Today, entities of all types are using predictive modeling techniques. Predictive modeling techniques have helped companies identify future customers through analyzing magazine subscriptions, have helped Starbucks determine its next store location based on analyzing demographics, and even helped the government identify people with possible ties to terrorist organizations. The novel use of credit scoring is one of the most successful innovations in personal lines in recent decades. While the appropriateness of using credit scoring for underwriting and rating is still debated, few people can deny the predictive ability of such variables.

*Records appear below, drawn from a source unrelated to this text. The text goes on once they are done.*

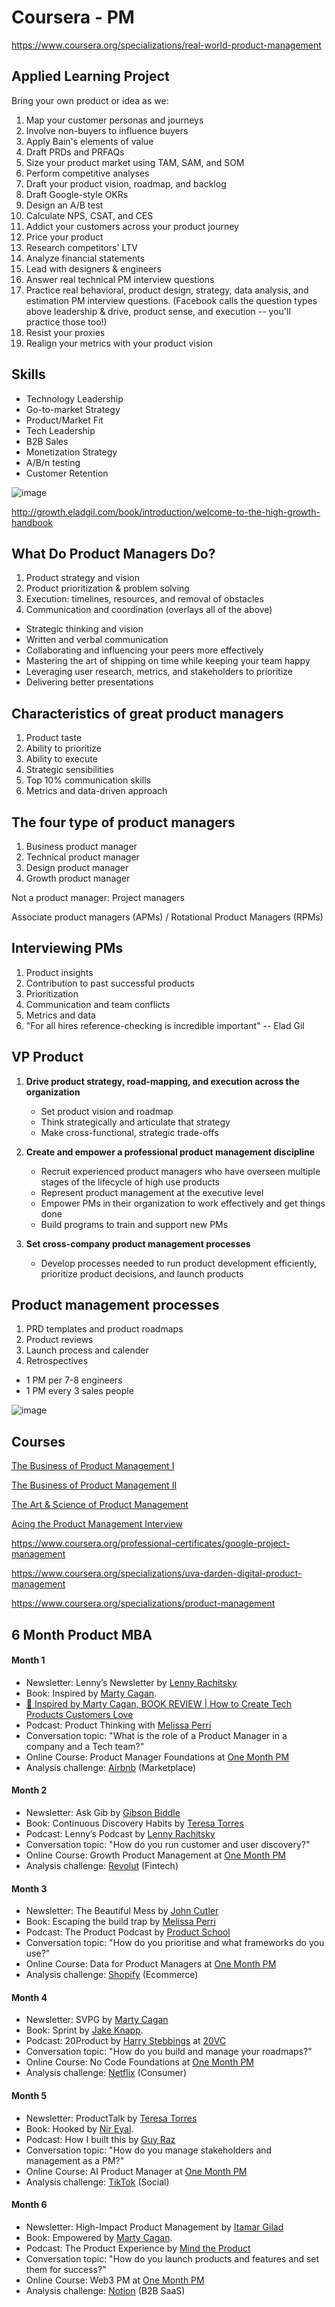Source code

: # Coursera - PM

<https://www.coursera.org/specializations/real-world-product-management>

## Applied Learning Project

Bring your own product or idea as we:

1. Map your customer personas and journeys
2. Involve non-buyers to influence buyers
3. Apply Bain's elements of value
4. Draft PRDs and PRFAQs
5. Size your product market using TAM, SAM, and SOM
6. Perform competitive analyses
7. Draft your product vision, roadmap, and backlog
8. Draft Google-style OKRs
9. Design an A/B test
10. Calculate NPS, CSAT, and CES
11. Addict your customers across your product journey
12. Price your product
13. Research competitors' LTV
14. Analyze financial statements
15. Lead with designers & engineers
16. Answer real technical PM interview questions
17. Practice real behavioral, product design, strategy, data analysis, and estimation PM interview questions. (Facebook calls the question types above leadership & drive, product sense, and execution -- you'll practice those too!)
18. Resist your proxies
19. Realign your metrics with your product vision

## Skills

- Technology Leadership
- Go-to-market Strategy
- Product/Market Fit
- Tech Leadership
- B2B Sales
- Monetization Strategy
- A/B/n testing
- Customer Retention

![image](../../media/Product-Management_Coursera-PM-image1.jpg)

<http://growth.eladgil.com/book/introduction/welcome-to-the-high-growth-handbook>

## What Do Product Managers Do?

1. Product strategy and vision
2. Product prioritization & problem solving
3. Execution: timelines, resources, and removal of obstacles
4. Communication and coordination (overlays all of the above)

- Strategic thinking and vision
- Written and verbal communication
- Collaborating and influencing your peers more effectively
- Mastering the art of shipping on time while keeping your team happy
- Leveraging user research, metrics, and stakeholders to prioritize
- Delivering better presentations

## Characteristics of great product managers

1. Product taste
2. Ability to prioritize
3. Ability to execute
4. Strategic sensibilities
5. Top 10% communication skills
6. Metrics and data-driven approach

## The four type of product managers

1. Business product manager
2. Technical product manager
3. Design product manager
4. Growth product manager

Not a product manager: Project managers

Associate product managers (APMs) / Rotational Product Managers (RPMs)

## Interviewing PMs

1. Product insights
2. Contribution to past successful products
3. Prioritization
4. Communication and team conflicts
5. Metrics and data
6. "For all hires reference-checking is incredible important" -- Elad Gil

## VP Product

1. **Drive product strategy, road-mapping, and execution across the organization**
    - Set product vision and roadmap
    - Think strategically and articulate that strategy
    - Make cross-functional, strategic trade-offs

2. **Create and empower a professional product management discipline**
    - Recruit experienced product managers who have overseen multiple stages of the lifecycle of high use products
    - Represent product management at the executive level
    - Empower PMs in their organization to work effectively and get things done
    - Build programs to train and support new PMs

3. **Set cross-company product management processes**
    - Develop processes needed to run product development efficiently, prioritize product decisions, and launch products

## Product management processes

1. PRD templates and product roadmaps
2. Product reviews
3. Launch process and calender
4. Retrospectives

- 1 PM per 7-8 engineers
- 1 PM every 3 sales people

![image](../../media/Product-Management_Coursera-PM-image2.jpg)

## Courses

[The Business of Product Management I](https://www.coursera.org/learn/the-business-of-product-management-one)

[The Business of Product Management II](https://www.coursera.org/learn/real-world-product-management-skills)

[The Art & Science of Product Management](https://www.coursera.org/learn/pms-leading-design-engineering-ai-ml)

[Acing the Product Management Interview](https://www.coursera.org/learn/acing-product-management-interviews)

<https://www.coursera.org/professional-certificates/google-project-management>

<https://www.coursera.org/specializations/uva-darden-digital-product-management>

<https://www.coursera.org/specializations/product-management>

## 6 Month Product MBA

#### Month 1

- Newsletter: Lenny’s Newsletter by [Lenny Rachitsky](https://www.linkedin.com/in/ACoAAABGvmoB4S920iEQfSFO_P91nw2wPqfPoic)
- Book: Inspired by [Marty Cagan](https://www.linkedin.com/in/ACoAAAAAjycBVwSf0tRMLhZIJgQhgC8WlvNo9g8).
- [📖 Inspired by Marty Cagan, BOOK REVIEW | How to Create Tech Products Customers Love](https://www.youtube.com/watch?v=gbhs4UBbobo)
- Podcast: Product Thinking with [Melissa Perri](https://www.linkedin.com/in/ACoAAADufjUBixvWZNsGEm88A8k3N47Ig2pArvs)
- Conversation topic: "What is the role of a Product Manager in a company and a Tech team?"
- Online Course: Product Manager Foundations at [One Month PM](https://www.linkedin.com/company/onemonthpm/)
- Analysis challenge: [Airbnb](https://www.linkedin.com/company/airbnb/) (Marketplace)

#### Month 2

- Newsletter: Ask Gib by [Gibson Biddle](https://www.linkedin.com/company/gibson-biddle/)
- Book: Continuous Discovery Habits by [Teresa Torres](https://www.linkedin.com/in/ACoAAAAABQIBksTwFRyWlc2Rz43Z-BbuVG8zw54)
- Podcast: Lenny’s Podcast by [Lenny Rachitsky](https://www.linkedin.com/in/ACoAAABGvmoB4S920iEQfSFO_P91nw2wPqfPoic)
- Conversation topic: "How do you run customer and user discovery?"
- Online Course: Growth Product Management at [One Month PM](https://www.linkedin.com/company/onemonthpm/)
- Analysis challenge: [Revolut](https://www.linkedin.com/company/revolut/) (Fintech)

#### Month 3

- Newsletter: The Beautiful Mess by [John Cutler](https://www.linkedin.com/in/ACoAAABkgVcByXwZ4Zke2hKjaekv4qJxDWQeqsY)
- Book: Escaping the build trap by [Melissa Perri](https://www.linkedin.com/in/ACoAAADufjUBixvWZNsGEm88A8k3N47Ig2pArvs)
- Podcast: The Product Podcast by [Product School](https://www.linkedin.com/company/product-school/)
- Conversation topic: "How do you prioritise and what frameworks do you use?"
- Online Course: Data for Product Managers at [One Month PM](https://www.linkedin.com/company/onemonthpm/)
- Analysis challenge: [Shopify](https://www.linkedin.com/company/shopify/) (Ecommerce)

#### Month 4

- Newsletter: SVPG by [Marty Cagan](https://www.linkedin.com/in/ACoAAAAAjycBVwSf0tRMLhZIJgQhgC8WlvNo9g8)
- Book: Sprint by [Jake Knapp](https://www.linkedin.com/in/ACoAAACDrXsB2wHc_jrcpjwmk-iMbKeXfbXVxds).
- Podcast: 20Product by [Harry Stebbings](https://www.linkedin.com/in/ACoAAAqiFJsBpNbbD_8asbx88kYlVbb_DAspWwE) at [20VC](https://www.linkedin.com/company/20vc/)
- Conversation topic: "How do you build and manage your roadmaps?"
- Online Course: No Code Foundations at [One Month PM](https://www.linkedin.com/company/onemonthpm/)
- Analysis challenge: [Netflix](https://www.linkedin.com/company/netflix/) (Consumer)

#### Month 5

- Newsletter: ProductTalk by [Teresa Torres](https://www.linkedin.com/in/ACoAAAAABQIBksTwFRyWlc2Rz43Z-BbuVG8zw54)
- Book: Hooked by [Nir Eyal](https://www.linkedin.com/in/ACoAAAAHyQEBDr9figMsc4ImSK0wgU_97M8PmMU).
- Podcast: How I built this by [Guy Raz](https://www.linkedin.com/in/ACoAADAm41YBuzIKPIublsOOXtV3kLlVkt1OEsQ)
- Conversation topic: "How do you manage stakeholders and management as a PM?"
- Online Course: AI Product Manager at [One Month PM](https://www.linkedin.com/company/onemonthpm/)
- Analysis challenge: [TikTok](https://www.linkedin.com/company/tiktok/) (Social)

#### Month 6

- Newsletter: High-Impact Product Management by [Itamar Gilad](https://www.linkedin.com/in/ACoAAAAik0wBQRTB6Tpmz8Z8-9Qq_csOtJBPM-U)
- Book: Empowered by [Marty Cagan](https://www.linkedin.com/in/ACoAAAAAjycBVwSf0tRMLhZIJgQhgC8WlvNo9g8).
- Podcast: The Product Experience by [Mind the Product](https://www.linkedin.com/company/mind-the-product/)
- Conversation topic: "How do you launch products and features and set them for success?"
- Online Course: Web3 PM at [One Month PM](https://www.linkedin.com/company/onemonthpm/)
- Analysis challenge: [Notion](https://www.linkedin.com/company/notionhq/) (B2B SaaS)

The sessions will be designed for understanding practical applications, as well as providing basic and more advanced instruction on predictive modeling techniques and considerations. The seminar will include practical application sessions on predictive modeling for personal auto, homeowners, commercial lines, and medical malpractice; other potential rating variables for personal lines; and predictive modeling for the company with little or no data.
By predictive modeling we are referring to a wide range of techniques from simple multiple regressions to generalized linear models (GLMs), clustering, classification and regression trees (CART), multivariate adaptive regression splines (MARS), and neural networks.
This seminar is perfect for insurance professionals and actuaries of all levels seeking to implement predictive modeling in marketing, underwriting, pricing and fraud detection. Sessions will be geared towards all levels, from actuarial students and Fellows learning predictive modeling basics and advanced techniques to senior management eager to understand predictive modeling capabilities.